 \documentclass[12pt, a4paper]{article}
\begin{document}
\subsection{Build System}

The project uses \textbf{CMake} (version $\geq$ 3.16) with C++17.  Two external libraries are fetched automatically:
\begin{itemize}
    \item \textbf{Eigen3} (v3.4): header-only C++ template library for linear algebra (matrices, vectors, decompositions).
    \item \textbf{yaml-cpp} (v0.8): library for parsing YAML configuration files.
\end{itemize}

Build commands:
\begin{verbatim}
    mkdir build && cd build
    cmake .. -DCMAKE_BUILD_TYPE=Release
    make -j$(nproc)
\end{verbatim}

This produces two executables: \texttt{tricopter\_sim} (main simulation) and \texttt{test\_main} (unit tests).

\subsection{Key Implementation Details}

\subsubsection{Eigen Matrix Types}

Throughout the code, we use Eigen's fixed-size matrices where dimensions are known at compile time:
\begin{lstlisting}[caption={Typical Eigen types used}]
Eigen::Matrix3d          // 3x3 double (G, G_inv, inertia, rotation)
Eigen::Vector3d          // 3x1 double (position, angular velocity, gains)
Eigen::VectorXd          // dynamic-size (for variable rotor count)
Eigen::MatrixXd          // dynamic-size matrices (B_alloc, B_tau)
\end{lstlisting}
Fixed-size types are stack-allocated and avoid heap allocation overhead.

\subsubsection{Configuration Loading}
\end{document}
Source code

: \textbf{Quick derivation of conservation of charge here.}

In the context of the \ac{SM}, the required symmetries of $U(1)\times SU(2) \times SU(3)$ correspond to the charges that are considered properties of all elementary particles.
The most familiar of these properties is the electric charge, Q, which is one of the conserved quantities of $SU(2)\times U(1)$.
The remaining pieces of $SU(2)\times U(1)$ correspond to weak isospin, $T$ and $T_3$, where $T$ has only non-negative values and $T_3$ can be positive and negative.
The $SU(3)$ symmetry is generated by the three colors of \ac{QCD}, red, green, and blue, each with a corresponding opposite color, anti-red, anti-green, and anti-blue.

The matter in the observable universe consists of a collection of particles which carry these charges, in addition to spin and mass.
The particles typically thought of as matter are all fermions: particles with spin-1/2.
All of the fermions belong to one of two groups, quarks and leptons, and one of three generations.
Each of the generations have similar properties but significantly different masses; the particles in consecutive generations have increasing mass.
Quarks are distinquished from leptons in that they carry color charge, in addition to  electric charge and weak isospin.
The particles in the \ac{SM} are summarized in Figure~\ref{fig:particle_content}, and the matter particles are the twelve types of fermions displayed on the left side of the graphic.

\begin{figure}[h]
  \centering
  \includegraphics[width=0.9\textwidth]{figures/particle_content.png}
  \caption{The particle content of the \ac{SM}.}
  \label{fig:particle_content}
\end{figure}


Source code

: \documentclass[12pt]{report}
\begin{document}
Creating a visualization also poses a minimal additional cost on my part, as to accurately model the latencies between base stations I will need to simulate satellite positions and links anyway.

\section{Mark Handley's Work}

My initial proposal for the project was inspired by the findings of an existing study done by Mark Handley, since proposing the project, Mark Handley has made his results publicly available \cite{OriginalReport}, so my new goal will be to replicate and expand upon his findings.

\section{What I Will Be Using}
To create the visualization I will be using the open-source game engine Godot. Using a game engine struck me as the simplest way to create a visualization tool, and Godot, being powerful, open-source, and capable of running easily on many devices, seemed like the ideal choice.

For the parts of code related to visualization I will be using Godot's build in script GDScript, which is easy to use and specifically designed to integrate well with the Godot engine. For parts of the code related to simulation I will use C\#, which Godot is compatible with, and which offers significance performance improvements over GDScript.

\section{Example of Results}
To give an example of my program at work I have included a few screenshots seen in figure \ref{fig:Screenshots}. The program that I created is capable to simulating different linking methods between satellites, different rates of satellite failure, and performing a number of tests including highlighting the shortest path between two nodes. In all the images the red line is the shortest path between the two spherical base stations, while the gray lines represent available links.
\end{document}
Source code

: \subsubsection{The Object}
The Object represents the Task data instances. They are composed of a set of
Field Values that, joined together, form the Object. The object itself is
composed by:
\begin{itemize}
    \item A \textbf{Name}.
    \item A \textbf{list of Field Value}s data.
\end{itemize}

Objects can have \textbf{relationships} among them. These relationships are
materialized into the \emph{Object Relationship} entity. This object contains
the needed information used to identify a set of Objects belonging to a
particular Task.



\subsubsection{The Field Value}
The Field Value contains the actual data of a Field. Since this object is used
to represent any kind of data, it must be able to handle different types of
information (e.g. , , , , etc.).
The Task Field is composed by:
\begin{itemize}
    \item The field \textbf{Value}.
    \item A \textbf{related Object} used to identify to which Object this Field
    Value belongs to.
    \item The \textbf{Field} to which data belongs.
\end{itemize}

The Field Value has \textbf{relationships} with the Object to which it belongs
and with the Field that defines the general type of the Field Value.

• • •

EXERCISE INSTRUCTIONS:
Each record shown above must be reproduced exactly.

RESULT OF THE EXERCISE:
 \documentclass[12pt, a4paper]{article}
\begin{document}
\subsection{Build System}

The project uses \textbf{CMake} (version $\geq$ 3.16) with C++17.  Two external libraries are fetched automatically:
\begin{itemize}
    \item \textbf{Eigen3} (v3.4): header-only C++ template library for linear algebra (matrices, vectors, decompositions).
    \item \textbf{yaml-cpp} (v0.8): library for parsing YAML configuration files.
\end{itemize}

Build commands:
\begin{verbatim}
    mkdir build && cd build
    cmake .. -DCMAKE_BUILD_TYPE=Release
    make -j$(nproc)
\end{verbatim}

This produces two executables: \texttt{tricopter\_sim} (main simulation) and \texttt{test\_main} (unit tests).

\subsection{Key Implementation Details}

\subsubsection{Eigen Matrix Types}

Throughout the code, we use Eigen's fixed-size matrices where dimensions are known at compile time:
\begin{lstlisting}[caption={Typical Eigen types used}]
Eigen::Matrix3d          // 3x3 double (G, G_inv, inertia, rotation)
Eigen::Vector3d          // 3x1 double (position, angular velocity, gains)
Eigen::VectorXd          // dynamic-size (for variable rotor count)
Eigen::MatrixXd          // dynamic-size matrices (B_alloc, B_tau)
\end{lstlisting}
Fixed-size types are stack-allocated and avoid heap allocation overhead.

\subsubsection{Configuration Loading}
\end{document}
Source code

: \textbf{Quick derivation of conservation of charge here.}

In the context of the \ac{SM}, the required symmetries of $U(1)\times SU(2) \times SU(3)$ correspond to the charges that are considered properties of all elementary particles.
The most familiar of these properties is the electric charge, Q, which is one of the conserved quantities of $SU(2)\times U(1)$.
The remaining pieces of $SU(2)\times U(1)$ correspond to weak isospin, $T$ and $T_3$, where $T$ has only non-negative values and $T_3$ can be positive and negative.
The $SU(3)$ symmetry is generated by the three colors of \ac{QCD}, red, green, and blue, each with a corresponding opposite color, anti-red, anti-green, and anti-blue.

The matter in the observable universe consists of a collection of particles which carry these charges, in addition to spin and mass.
The particles typically thought of as matter are all fermions: particles with spin-1/2.
All of the fermions belong to one of two groups, quarks and leptons, and one of three generations.
Each of the generations have similar properties but significantly different masses; the particles in consecutive generations have increasing mass.
Quarks are distinquished from leptons in that they carry color charge, in addition to  electric charge and weak isospin.
The particles in the \ac{SM} are summarized in Figure~\ref{fig:particle_content}, and the matter particles are the twelve types of fermions displayed on the left side of the graphic.

\begin{figure}[h]
  \centering
  \includegraphics[width=0.9\textwidth]{figures/particle_content.png}
  \caption{The particle content of the \ac{SM}.}
  \label{fig:particle_content}
\end{figure}


Source code

: \documentclass[12pt]{report}
\begin{document}
Creating a visualization also poses a minimal additional cost on my part, as to accurately model the latencies between base stations I will need to simulate satellite positions and links anyway.

\section{Mark Handley's Work}

My initial proposal for the project was inspired by the findings of an existing study done by Mark Handley, since proposing the project, Mark Handley has made his results publicly available \cite{OriginalReport}, so my new goal will be to replicate and expand upon his findings.

\section{What I Will Be Using}
To create the visualization I will be using the open-source game engine Godot. Using a game engine struck me as the simplest way to create a visualization tool, and Godot, being powerful, open-source, and capable of running easily on many devices, seemed like the ideal choice.

For the parts of code related to visualization I will be using Godot's build in script GDScript, which is easy to use and specifically designed to integrate well with the Godot engine. For parts of the code related to simulation I will use C\#, which Godot is compatible with, and which offers significance performance improvements over GDScript.

\section{Example of Results}
To give an example of my program at work I have included a few screenshots seen in figure \ref{fig:Screenshots}. The program that I created is capable to simulating different linking methods between satellites, different rates of satellite failure, and performing a number of tests including highlighting the shortest path between two nodes. In all the images the red line is the shortest path between the two spherical base stations, while the gray lines represent available links.
\end{document}
Source code

: \subsubsection{The Object}
The Object represents the Task data instances. They are composed of a set of
Field Values that, joined together, form the Object. The object itself is
composed by:
\begin{itemize}
    \item A \textbf{Name}.
    \item A \textbf{list of Field Value}s data.
\end{itemize}

Objects can have \textbf{relationships} among them. These relationships are
materialized into the \emph{Object Relationship} entity. This object contains
the needed information used to identify a set of Objects belonging to a
particular Task.



\subsubsection{The Field Value}
The Field Value contains the actual data of a Field. Since this object is used
to represent any kind of data, it must be able to handle different types of
information (e.g. , , , , etc.).
The Task Field is composed by:
\begin{itemize}
    \item The field \textbf{Value}.
    \item A \textbf{related Object} used to identify to which Object this Field
    Value belongs to.
    \item The \textbf{Field} to which data belongs.
\end{itemize}

The Field Value has \textbf{relationships} with the Object to which it belongs
and with the Field that defines the general type of the Field Value.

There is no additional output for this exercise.